Zihin birbiriyle bağlantılı noktalardan oluşur. Bir nokta harekete
katıldığında kendisiyle ilişkili bir başka noktayı harekete geçirir.
Hareket böylece sürekliliğini korur. Aynı şey beden için de
geçerlidir. Beden de birbiriyle ilişkili hareketlilikler aracılığıyla
varlığını sürdürür.
Daha sonra Fechner bu görüşü işevuruk olarak destekleyici bir
iddia ortaya atmıştır. Buna göre, beden ve zihin aynı gerçeğin iki
ayrı yönüdür.
Bu gerçeğe içten bakıldığında zihin, dıştan bakıldığında
beden görülür. Zihinsel bir olay olan duyumlarla, dış
dünyanın özelliği olan uyaranlar arasında sayılarla ifade
edilebilen niceliksel bir ilişki vardır. Fechner yaptığı
deneylerle zihne ölçülebilir olma statüsünü kazandırmıştır.
BİLİMİN ÖLÇÜTLERİ
• Gözlenebilirlik
• Ölçülebilirlik
• İletilebilirlik
• Tekrarlanabilirlik
• Sağdanabilirlik
• Gözlenebilirlik
Bilim kapsamında ele alınan tüm öğe ve süreçler
gözlenebilir nitelikte olmalıdır. Bilimsel ifadeler
gözlem yoluyla ulaşılan olgulara dayanmalıdır.
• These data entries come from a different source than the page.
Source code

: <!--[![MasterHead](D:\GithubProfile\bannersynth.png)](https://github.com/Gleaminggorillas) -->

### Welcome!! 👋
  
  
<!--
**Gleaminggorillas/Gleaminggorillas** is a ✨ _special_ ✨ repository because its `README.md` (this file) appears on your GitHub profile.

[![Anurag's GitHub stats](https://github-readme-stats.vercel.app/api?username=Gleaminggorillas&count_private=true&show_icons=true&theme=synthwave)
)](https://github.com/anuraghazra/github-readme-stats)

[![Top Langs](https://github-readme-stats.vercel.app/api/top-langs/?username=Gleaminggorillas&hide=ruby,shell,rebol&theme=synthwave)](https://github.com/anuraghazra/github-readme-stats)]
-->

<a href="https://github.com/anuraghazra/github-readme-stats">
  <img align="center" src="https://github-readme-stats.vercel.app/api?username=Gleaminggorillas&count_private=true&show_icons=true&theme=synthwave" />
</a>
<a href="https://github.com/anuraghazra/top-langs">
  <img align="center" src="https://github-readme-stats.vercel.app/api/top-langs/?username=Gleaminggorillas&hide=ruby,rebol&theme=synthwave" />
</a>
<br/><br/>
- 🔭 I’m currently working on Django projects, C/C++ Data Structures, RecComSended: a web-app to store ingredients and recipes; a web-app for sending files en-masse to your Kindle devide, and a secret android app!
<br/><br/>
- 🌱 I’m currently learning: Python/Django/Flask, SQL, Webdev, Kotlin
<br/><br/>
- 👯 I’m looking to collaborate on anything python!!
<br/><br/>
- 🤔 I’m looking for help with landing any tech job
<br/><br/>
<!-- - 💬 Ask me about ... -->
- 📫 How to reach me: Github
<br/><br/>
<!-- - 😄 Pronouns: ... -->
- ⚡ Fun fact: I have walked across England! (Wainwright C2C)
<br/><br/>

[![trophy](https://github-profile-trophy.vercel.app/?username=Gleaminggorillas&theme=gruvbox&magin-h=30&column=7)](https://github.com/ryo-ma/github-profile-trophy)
Gözlenebilir nitelikte olmayan bir unsur pozitif bilim
kapsamında ele alınamaz.
• Ölçülebilirlik
Bilim kapsamında ele alınan öğe ve süreçler ölçülebilmeli,
sayısal ifadelerle betimlenip özetlenebilmelidir. Görgül olay ve
ilişkilere sayıların karşılık gelmesi, gözlemlerdeki farklılıkların
nicel ifadelerle temsil edilebileceğinin belirlenmesi, matematik
ve istatistiğin ölçümlere uygulanmasını mümkün olmuştur.
• İletilebilirlik
Bilimsel çalışma ve bilgiler ilgili kişi tarafından bilim
adamlarına aktarılabilir nitelikte olmalıdır. Bilimde
iletilebilirlik, aktarılmak istenenin tam olarak
anlaşılmasını,ifade edilmek istenenden başkasının
anlaşılmamasını içerir.
• Tekrarlanabilirlik
Yapılan gözlemler ve alınan ölçümler, benzeri bir eğitimden geçmiş,
aynı araç, gereç ve teknik imkanları kullanan diğer bilim
adamlarınca da tekrar edilebilmelidir. Bilimsel çalışmalar, gözlem
ve ölçümler başkalarınca da tekrarlanabildiğinde, kişiye bağımlı ve
öznel olma durumundan uzaklaşır.
• Sağdanabilirlik
Bilim kapsamında öne sürülen hipotezlerin,
olaylar arasında varolduğu iddia edilen ilişkilerin
doğruluğu araştırılabilmeli, bunlar test edilebilir
nitelikte olmalıdır. Sonuçların hipotezi veya iddia
edilen ilişkileri destekleyip desteklemediği
gösterilebilmelidir. Kesin olmayan, mümkün
olabilecek tüm sonuçları içeren ifadelerin
sağdanabilmesi söz konusu olamaz.
BİLİMİN AMAÇLARI
• Betimleme
• Açıklama
• Yordama
• Kontrol etme
• Betimleme
Bilimin amaçlarından ilki, doğada tutarlı olarak meydana
gelen, güvenilir olayları keşfetmek, bu olayları adlandırmak,
tarif etmek, belirli özelliklerine göre sınıflandırmak ve
olaylar arasındaki ilişkileri ortaya koymaktır.
• Açıklama
Bilim, mümkün olduğunca fazla sayıdaki değişik olguyu, en az
sayıdaki ilke altında toplanmaya çalışır. Yani mevcut görgül
verileri birbiriyle çelişmeyecek şekilde kapsayan kuramlar
oluşturmayı amaçlar. Görgül olaylar arasındaki nedensel
ilişkileri ortaya çıkarmaya çalışır.
• Yordama
Bilim adamı bir olayı betimledikten sonra, bulgularına ve
belirlediği ilişkilere dayanarak yeni olaylarla ilgili
tahminlerde bulunur.
• Kontrol
Belirleyici ön koşullar üzerinde değişimleme yapma yoluyla,
sonuç olayla ilgili istenen bir sonuca ulaşmayı içerir.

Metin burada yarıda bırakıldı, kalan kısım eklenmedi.